--- Directions for this task ---
A single number is the answer: how many lines of the data hold "about"?

--- Given records ---
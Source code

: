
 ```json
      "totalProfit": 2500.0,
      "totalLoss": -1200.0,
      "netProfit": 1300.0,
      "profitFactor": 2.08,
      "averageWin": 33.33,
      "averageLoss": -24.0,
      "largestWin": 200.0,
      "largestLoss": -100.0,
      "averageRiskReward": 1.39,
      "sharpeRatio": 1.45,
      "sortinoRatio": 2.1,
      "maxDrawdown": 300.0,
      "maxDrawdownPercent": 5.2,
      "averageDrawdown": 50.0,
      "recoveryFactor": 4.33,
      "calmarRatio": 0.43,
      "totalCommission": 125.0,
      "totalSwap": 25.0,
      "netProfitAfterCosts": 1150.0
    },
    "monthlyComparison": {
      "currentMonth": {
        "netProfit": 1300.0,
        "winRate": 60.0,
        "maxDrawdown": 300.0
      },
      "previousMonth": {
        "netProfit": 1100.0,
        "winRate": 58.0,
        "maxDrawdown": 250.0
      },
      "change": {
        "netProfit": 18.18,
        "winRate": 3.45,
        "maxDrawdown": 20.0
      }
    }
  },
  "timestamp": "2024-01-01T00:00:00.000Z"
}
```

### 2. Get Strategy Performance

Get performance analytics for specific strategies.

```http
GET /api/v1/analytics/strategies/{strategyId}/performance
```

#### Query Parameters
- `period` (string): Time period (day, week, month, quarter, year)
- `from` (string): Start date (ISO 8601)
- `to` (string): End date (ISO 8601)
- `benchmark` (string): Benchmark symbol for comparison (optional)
--
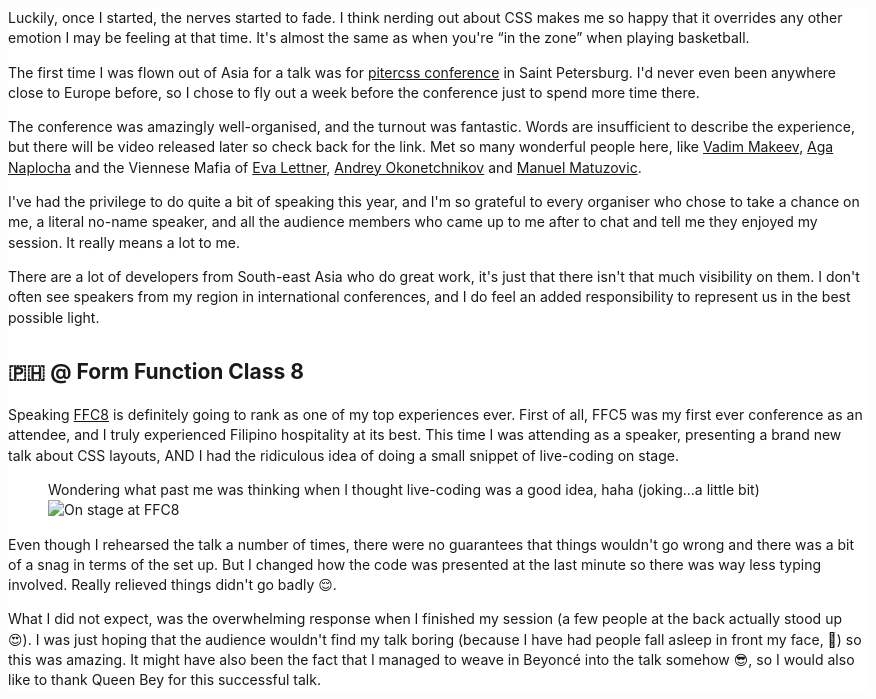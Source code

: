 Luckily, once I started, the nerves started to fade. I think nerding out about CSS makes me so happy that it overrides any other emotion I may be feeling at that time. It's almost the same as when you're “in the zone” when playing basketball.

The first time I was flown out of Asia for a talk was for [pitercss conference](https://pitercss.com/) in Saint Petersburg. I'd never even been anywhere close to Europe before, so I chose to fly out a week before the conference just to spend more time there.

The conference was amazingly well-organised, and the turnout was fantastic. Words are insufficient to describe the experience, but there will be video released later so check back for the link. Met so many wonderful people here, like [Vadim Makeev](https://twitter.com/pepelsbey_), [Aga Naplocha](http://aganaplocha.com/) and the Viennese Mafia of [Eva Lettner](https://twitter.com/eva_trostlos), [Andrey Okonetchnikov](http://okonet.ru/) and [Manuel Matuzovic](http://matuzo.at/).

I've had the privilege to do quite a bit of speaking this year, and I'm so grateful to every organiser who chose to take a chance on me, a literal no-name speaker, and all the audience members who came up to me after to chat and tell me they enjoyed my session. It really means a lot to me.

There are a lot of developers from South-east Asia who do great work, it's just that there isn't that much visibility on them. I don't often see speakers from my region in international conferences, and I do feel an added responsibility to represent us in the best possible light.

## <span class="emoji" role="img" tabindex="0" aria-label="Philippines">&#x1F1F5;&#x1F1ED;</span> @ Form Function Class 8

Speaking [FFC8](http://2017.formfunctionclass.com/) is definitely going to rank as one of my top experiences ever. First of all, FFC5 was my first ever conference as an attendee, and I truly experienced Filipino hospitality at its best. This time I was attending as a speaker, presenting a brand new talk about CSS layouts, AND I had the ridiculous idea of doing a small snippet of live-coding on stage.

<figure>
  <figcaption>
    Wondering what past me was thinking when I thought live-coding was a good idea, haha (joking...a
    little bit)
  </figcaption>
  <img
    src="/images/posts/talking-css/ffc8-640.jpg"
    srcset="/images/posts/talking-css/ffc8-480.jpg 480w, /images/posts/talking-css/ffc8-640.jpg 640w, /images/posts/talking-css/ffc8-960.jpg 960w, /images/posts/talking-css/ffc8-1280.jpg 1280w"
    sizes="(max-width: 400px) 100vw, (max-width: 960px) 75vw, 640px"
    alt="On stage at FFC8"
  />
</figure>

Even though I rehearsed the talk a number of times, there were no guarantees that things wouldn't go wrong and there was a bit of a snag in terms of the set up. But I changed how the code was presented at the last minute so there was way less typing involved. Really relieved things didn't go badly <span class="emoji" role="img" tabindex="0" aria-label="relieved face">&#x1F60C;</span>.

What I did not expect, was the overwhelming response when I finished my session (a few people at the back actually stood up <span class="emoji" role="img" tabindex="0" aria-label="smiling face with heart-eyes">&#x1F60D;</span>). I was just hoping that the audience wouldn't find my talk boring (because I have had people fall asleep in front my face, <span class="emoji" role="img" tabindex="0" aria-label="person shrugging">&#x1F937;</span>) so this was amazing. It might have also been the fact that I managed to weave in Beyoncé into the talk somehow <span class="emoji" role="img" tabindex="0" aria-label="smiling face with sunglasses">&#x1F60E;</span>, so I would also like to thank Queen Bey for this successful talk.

--- Written answer ---
2